United States Patent O US. Cl. 315-20 9 Claims ABSTRACT OF THE DISCLOSURE A spot-burn protection circuit for preventing damage to the phosphor viewing screen of a television picture tube by the residual undeflected electron beam present in the tube after the receiver is turned off. The receiver is transistorized and achieves instant-on operation by supplying the heater of the picture tube during standby operation with a reduced filament current through a series dropping resistor, which is shorted out during normal operation.
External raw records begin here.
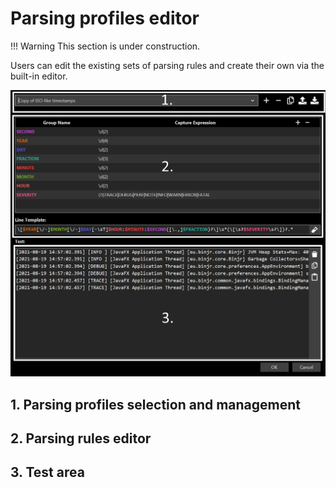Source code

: # Parsing profiles editor

<style>
    video {
        width: 100%;
        height: auto;
        box-shadow: 0 0 .2rem rgba(0, 0, 0, .1), 0 .2rem .4rem rgba(0, 0, 0, .2);
    }
</style>

!!! Warning
    This section is under construction.

Users can edit the existing sets of parsing rules and create their own via the built-in editor.

![Parsing profile editor](../../assets/images/parsing_profil_editor.png)

## 1. Parsing profiles selection and management


## 2. Parsing rules editor


## 3. Test area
A portion of the AC voltage drop across this resistor is supplied to the receiver vertical deflection winding during standby operation to vertically oscillate the residual electron beam and thereby prevent it from falling on any one spot on the phosphor screen.
BACKGROUND OF THE INVENTION This invention pertains to television receivers, and more particularly to a spot-burn protection circuit for a television receiver.
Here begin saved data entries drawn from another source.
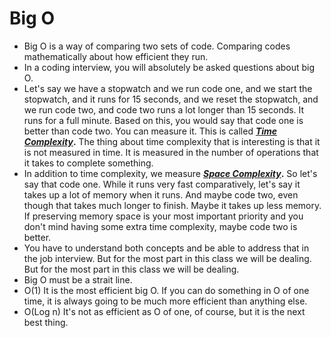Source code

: # Big O

- Big O is a way of comparing two sets of code. Comparing codes mathematically about how efficient they run.
- In a coding interview, you will absolutely be asked questions about big O.
- Let's say we have a stopwatch and we run code one, and we start the stopwatch, and it runs for 15 seconds, and we reset the stopwatch, and we run code two, and code two runs a lot longer than 15 seconds. It runs for a full minute. Based on this, you would say that code one is better than code two. You can measure it. This is called **[*Time Complexity*](https://www.notion.so/Big-O-ceaf7ea66cc7408cbceab08e22b47b3c?pvs=21).** The thing about time complexity that is interesting is that it is not measured in time.  It is measured in the number of operations that it takes to complete something.
- In addition to time complexity, we measure ***[Space Complexity](https://www.notion.so/Big-O-ceaf7ea66cc7408cbceab08e22b47b3c?pvs=21)*.**  So let's say that code one. While it runs very fast comparatively, let's say it takes up a lot of memory when it runs. And maybe code two, even though that takes much longer to finish. Maybe it takes up less memory. If preserving memory space is your most important priority and you don't mind having some extra time complexity, maybe code two is better.
- You have to understand both concepts and be able to address that in the job interview. But for the most part in this class we will be dealing. But for the most part in this class we will be dealing.
- Big O must be a strait line.
- O(1) It is the most efficient big O. If you can do something in O of one time, it is always going to be much more efficient than anything else.
- O(Log n) It's not as efficient as O of one, of course, but it is the next best thing.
It has been known that the viewing screen of a cathoderay tube can be permanently damaged by allowing the electron scanning beam of the tube to impinge on a concentrated area of the screen for any length of time. This is because the excess energy present in the concentrated area is dissipated as heat, which causes permanent chemical transformation, or burning, of the phosphor coating in the concentrated area. While such spot-burn can occur by failure of the receiver deflection circuits while filament and high voltage remain applied to the image reproducer, the more frequent situation is where following de-energization of the receiver the deflection circuits cease operation immediately, although the electron gun of the image reproducer continues to emit electrons for a considerable period of time.
In the past, manufacturers have gone to great lengths to eliminate such de-energization spot-burn by employing additional components such as capacitors for dissipating the stored energy in the image reproducer immediately following de-energization. Unfortunately, such circuits were expensive in that they required components and circuitry not otherwise required in the receiver. With the present high-volume low-profit margin consumer television receiver market, such an expense was especially unwelcome.
The problem of de-energization spot-burn became more prevalent with the introduction of instant-on transistorized television receivers. In these sets the deflection circuitry is transistorized, and therefore ceases to function almost immediately following de-energization of the receiver, while the image reproducer is of conventional thermionic vacuum tube design and therefore has a heater which continues to emit electrons for a considerable period of time following loss or deflection energy.
Accordingly, it is a general object of the invention to provide a new and improved and more economical spotburn protection circuit.
It is a more specific object of the invention to provide a spot-burn protection circuit requiring a minimum number of additional components.
In accordance with the invention, a television receiver having active and standby operational modes, and including a spot-burn protection circuit for preventing damage to its viewing screen following transition from the active to the standby modes, includes a cathode-ray type image reproducer having a phosphor viewing screen, a deflection winding and an electron beam, the electron beam being present during the active mode and having a decay period extending into the standby mode which undesirably subjects the viewing screen to spot-burn damage in the absence of a deflection signal in the deflection winding. Means comprising a deflection amplifier are included for applying a deflection signal to the deflection winding during the active mode to sweep the electron beam in synchronism with a received transmission, the means being inoperative in the standby mode. Further included is an AC responsive power supply for the receiver, and means coupled to the power supply for applying an alternating current deflection signal to the deflection winding only during the standby mode to prevent the decaying electron beam from damaging the phosphor viewing screen.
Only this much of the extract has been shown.